Source texts of formatted documents:
= Beginning of Section =

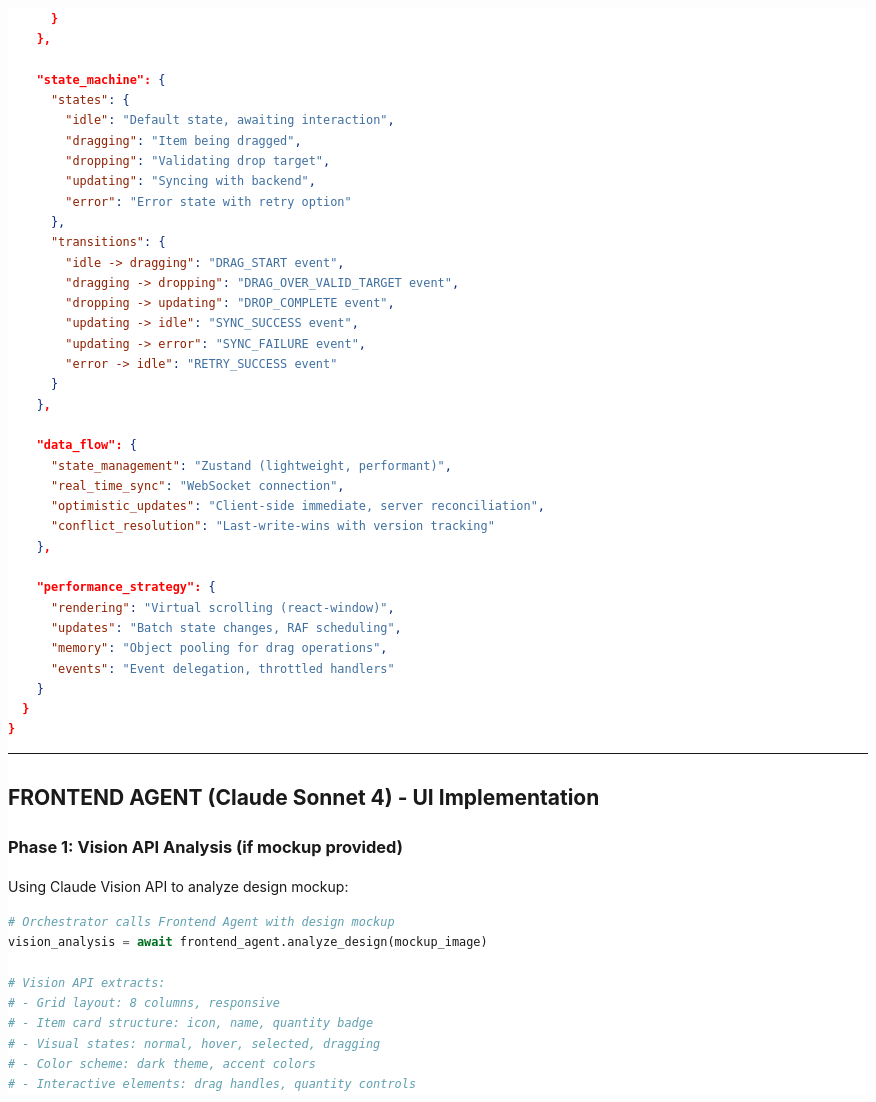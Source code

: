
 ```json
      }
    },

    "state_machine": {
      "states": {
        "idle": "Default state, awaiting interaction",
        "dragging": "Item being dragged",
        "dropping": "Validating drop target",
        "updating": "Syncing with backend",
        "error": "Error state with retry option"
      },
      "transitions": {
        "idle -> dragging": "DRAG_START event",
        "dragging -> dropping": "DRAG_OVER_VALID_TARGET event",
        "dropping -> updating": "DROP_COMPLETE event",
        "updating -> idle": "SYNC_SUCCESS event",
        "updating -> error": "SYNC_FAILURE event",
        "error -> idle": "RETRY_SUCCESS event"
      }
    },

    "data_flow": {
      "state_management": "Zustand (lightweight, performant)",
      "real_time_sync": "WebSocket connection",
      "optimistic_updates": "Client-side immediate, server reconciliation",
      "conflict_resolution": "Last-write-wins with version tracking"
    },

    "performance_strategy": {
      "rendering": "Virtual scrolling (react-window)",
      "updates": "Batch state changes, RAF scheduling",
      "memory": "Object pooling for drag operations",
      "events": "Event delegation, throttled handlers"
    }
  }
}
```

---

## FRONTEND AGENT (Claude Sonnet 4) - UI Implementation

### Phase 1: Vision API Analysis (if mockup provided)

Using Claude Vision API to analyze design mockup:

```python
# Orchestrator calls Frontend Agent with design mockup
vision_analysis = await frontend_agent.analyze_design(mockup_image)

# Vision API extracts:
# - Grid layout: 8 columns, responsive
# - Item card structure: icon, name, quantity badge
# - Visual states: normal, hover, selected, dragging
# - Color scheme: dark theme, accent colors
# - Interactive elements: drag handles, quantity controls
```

= End of Section =
= Beginning of Section =

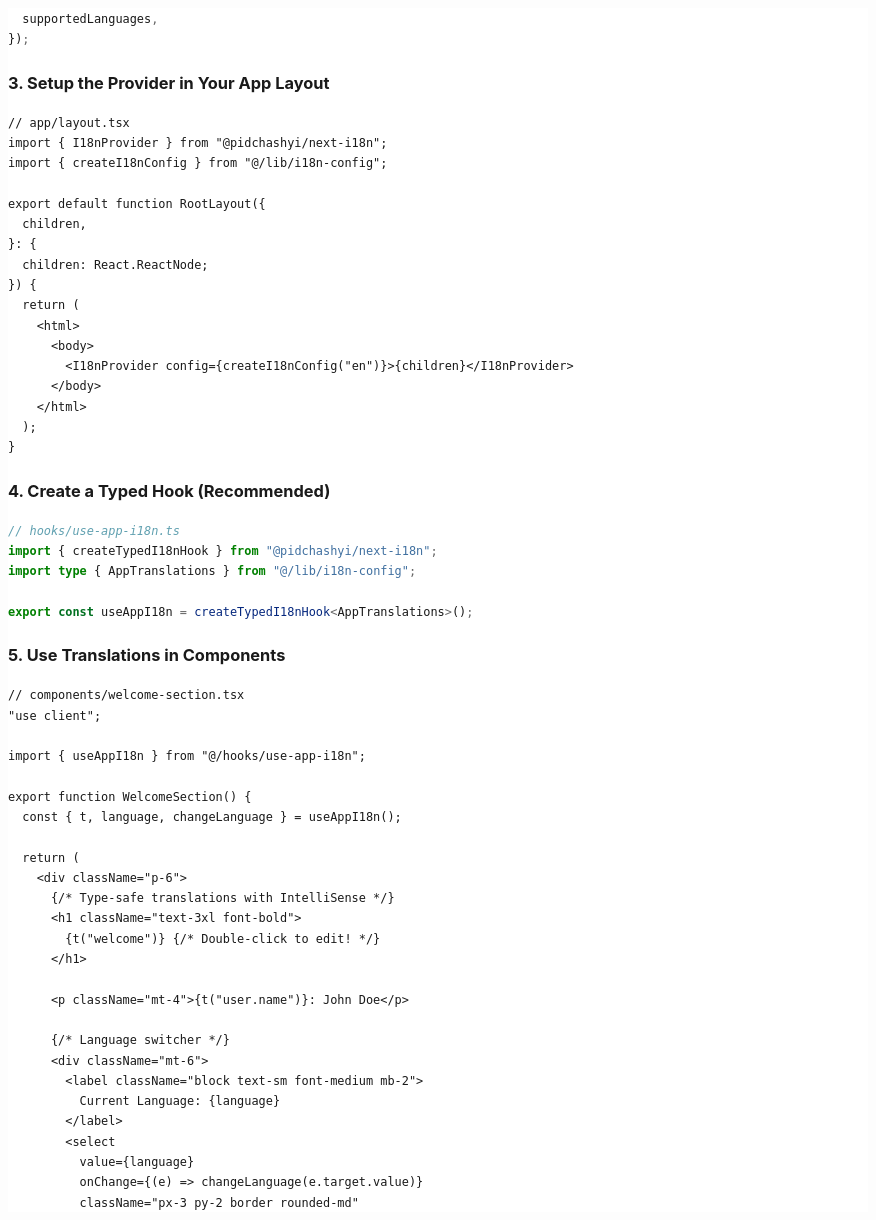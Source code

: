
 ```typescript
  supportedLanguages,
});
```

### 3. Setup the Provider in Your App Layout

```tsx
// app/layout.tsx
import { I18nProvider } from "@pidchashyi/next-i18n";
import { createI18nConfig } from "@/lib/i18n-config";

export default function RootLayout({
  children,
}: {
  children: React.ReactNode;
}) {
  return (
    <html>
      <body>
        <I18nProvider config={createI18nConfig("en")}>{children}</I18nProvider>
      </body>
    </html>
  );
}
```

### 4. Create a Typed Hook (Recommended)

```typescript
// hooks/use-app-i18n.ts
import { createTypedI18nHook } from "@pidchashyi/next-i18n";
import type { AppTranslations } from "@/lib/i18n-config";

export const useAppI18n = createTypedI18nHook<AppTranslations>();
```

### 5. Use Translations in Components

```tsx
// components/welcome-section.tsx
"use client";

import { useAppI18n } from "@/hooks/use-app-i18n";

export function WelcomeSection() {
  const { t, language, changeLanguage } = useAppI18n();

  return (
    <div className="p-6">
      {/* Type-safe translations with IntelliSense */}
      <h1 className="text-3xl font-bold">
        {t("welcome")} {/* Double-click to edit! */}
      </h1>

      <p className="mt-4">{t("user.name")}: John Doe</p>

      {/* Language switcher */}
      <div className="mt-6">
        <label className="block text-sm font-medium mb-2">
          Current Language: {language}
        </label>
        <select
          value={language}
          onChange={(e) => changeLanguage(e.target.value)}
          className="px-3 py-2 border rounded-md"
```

= End of Section =

*The task:* Lines holding the string "config" in the records above must be counted; give the number alone.

*Output below:* 3